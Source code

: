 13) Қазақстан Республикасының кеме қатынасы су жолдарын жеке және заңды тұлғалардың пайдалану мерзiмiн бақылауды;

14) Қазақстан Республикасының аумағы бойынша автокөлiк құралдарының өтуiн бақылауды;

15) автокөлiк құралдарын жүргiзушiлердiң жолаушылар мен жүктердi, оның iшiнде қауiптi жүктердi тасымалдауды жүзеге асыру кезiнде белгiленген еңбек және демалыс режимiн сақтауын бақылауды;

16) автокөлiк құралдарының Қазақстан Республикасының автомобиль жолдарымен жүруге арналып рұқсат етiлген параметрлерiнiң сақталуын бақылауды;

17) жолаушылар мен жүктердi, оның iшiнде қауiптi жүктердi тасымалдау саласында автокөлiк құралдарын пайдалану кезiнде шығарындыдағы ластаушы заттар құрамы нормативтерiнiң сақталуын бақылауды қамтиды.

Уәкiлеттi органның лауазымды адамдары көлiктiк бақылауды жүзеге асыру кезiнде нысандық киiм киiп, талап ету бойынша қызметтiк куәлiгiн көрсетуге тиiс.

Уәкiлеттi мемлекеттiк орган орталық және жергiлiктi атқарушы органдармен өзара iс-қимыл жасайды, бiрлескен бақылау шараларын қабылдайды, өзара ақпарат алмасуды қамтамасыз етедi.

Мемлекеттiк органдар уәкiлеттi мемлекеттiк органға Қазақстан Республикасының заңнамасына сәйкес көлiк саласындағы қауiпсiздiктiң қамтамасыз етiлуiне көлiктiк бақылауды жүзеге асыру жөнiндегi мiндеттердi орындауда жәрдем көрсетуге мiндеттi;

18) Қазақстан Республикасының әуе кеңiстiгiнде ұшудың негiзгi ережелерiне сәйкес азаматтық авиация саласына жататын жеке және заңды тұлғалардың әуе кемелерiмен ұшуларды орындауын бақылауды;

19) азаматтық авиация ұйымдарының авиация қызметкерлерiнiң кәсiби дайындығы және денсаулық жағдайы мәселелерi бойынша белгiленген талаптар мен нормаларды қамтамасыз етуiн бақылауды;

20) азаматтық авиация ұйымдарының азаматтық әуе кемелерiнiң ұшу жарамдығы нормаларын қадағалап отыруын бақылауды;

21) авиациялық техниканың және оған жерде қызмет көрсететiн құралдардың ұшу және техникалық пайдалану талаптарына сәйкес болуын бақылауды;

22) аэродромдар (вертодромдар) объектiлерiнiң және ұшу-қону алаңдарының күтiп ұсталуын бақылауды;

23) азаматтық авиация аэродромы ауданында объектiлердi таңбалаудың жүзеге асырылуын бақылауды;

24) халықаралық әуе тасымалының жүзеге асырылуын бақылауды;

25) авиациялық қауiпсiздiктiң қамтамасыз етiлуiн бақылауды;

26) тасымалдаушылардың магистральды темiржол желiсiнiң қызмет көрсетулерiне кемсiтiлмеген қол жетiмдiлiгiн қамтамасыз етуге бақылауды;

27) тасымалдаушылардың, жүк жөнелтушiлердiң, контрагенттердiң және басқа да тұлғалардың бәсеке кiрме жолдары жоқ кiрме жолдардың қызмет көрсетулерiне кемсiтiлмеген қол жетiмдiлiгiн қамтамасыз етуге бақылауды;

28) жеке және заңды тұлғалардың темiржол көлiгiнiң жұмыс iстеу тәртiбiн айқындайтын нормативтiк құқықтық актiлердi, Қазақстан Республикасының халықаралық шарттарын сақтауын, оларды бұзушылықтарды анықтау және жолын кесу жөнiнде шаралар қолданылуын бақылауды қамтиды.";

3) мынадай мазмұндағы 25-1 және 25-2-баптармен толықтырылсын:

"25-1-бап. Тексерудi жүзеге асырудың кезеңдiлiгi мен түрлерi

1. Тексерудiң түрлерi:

■ EXERCISE DETAILS ■
In the answer, give the lines from the first line of the data through the line with "14) Қазақстан Республикасының", exactly as they appear and with no additions.

■ EXPECTED ANSWER ■
Source code

: 13) Қазақстан Республикасының кеме қатынасы су жолдарын жеке және заңды тұлғалардың пайдалану мерзiмiн бақылауды;

14) Қазақстан Республикасының аумағы бойынша автокөлiк құралдарының өтуiн бақылауды;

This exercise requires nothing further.